» ACTIVITY
The records below are split into lines. How many of those lines contain the string "elemkeyword"? Reply with the number only.

......

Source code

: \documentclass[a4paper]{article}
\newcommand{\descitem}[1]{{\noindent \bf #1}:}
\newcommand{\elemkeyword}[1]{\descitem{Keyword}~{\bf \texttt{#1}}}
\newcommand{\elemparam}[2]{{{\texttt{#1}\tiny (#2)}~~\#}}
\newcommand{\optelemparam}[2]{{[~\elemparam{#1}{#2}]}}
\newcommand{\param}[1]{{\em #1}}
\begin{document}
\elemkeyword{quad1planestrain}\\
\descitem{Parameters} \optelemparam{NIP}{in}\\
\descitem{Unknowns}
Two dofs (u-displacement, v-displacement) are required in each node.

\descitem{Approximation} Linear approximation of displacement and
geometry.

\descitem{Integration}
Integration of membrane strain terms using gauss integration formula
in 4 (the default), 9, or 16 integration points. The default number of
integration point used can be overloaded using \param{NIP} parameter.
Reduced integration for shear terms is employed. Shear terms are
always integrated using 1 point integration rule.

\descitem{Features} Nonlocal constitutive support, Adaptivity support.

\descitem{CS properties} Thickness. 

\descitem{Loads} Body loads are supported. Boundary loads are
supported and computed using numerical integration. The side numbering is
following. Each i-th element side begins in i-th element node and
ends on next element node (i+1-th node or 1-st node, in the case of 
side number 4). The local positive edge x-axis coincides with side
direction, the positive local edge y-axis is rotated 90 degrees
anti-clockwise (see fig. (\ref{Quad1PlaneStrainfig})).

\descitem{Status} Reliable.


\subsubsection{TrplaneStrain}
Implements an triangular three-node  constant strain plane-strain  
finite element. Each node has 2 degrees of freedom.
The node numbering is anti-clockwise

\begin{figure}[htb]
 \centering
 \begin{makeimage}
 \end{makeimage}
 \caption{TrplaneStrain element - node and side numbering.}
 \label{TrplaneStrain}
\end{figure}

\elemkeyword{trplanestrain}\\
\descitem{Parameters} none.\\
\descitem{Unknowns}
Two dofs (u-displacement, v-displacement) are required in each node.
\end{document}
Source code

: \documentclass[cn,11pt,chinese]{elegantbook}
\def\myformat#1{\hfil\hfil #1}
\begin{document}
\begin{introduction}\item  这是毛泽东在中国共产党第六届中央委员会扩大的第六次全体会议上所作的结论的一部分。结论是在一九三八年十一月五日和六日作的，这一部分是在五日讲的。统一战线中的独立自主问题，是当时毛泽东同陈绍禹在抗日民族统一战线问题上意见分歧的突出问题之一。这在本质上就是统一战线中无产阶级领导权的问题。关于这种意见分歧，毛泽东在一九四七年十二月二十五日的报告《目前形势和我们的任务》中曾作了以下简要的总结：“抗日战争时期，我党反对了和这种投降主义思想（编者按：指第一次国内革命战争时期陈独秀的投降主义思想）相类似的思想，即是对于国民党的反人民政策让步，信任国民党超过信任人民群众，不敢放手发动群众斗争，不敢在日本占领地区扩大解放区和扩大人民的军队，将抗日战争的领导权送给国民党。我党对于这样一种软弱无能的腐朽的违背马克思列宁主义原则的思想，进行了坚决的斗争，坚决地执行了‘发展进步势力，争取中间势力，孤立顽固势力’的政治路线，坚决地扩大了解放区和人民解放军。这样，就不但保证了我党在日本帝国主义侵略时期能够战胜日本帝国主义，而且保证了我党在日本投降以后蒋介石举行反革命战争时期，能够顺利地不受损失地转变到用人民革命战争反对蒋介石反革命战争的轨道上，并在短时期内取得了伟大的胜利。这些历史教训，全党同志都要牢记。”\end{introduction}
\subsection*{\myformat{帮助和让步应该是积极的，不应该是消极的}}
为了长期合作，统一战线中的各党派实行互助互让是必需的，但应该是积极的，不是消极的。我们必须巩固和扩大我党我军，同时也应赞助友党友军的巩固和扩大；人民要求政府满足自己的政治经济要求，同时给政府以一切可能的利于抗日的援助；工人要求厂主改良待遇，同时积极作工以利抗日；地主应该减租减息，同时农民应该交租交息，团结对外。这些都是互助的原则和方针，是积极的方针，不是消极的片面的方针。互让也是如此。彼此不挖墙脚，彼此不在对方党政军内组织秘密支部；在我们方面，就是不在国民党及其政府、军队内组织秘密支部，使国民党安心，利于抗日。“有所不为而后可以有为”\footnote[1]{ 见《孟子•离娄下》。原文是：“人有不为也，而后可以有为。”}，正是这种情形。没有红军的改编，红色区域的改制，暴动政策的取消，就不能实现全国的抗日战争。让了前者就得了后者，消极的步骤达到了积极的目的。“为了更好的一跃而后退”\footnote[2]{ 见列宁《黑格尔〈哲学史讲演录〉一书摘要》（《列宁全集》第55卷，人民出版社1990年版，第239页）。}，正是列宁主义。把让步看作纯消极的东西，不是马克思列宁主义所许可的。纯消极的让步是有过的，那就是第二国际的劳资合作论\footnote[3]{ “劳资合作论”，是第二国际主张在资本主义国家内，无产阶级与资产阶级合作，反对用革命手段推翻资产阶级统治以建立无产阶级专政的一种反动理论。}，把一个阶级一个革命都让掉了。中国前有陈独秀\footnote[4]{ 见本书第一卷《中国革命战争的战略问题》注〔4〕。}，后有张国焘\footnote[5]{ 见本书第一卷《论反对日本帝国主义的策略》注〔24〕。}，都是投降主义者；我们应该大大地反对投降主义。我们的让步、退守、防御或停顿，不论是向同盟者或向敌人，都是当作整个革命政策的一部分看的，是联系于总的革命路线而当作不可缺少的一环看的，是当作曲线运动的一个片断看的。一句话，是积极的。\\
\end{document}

......

» RESPONSE
3